**TASK:** Quote the records that follow in full, leaving the pictures out.

_ _ _

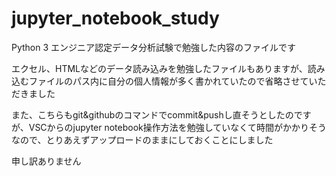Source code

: # jupyter_notebook_study
Python 3 エンジニア認定データ分析試験で勉強した内容のファイルです

エクセル、HTMLなどのデータ読み込みを勉強したファイルもありますが、読み込むファイルのパス内に自分の個人情報が多く書かれていたので省略させていただきました

また、こちらもgit&githubのコマンドでcommit&pushし直そうとしたのですが、VSCからのjupyter notebook操作方法を勉強していなくて時間がかかりそうなので、とりあえずアップロードのままにしておくことにしました

申し訳ありません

_ _ _

**ANSWER SPACE:**
Source code

: # jupyter_notebook_study
Python 3 エンジニア認定データ分析試験で勉強した内容のファイルです

エクセル、HTMLなどのデータ読み込みを勉強したファイルもありますが、読み込むファイルのパス内に自分の個人情報が多く書かれていたので省略させていただきました

また、こちらもgit&githubのコマンドでcommit&pushし直そうとしたのですが、VSCからのjupyter notebook操作方法を勉強していなくて時間がかかりそうなので、とりあえずアップロードのままにしておくことにしました

申し訳ありません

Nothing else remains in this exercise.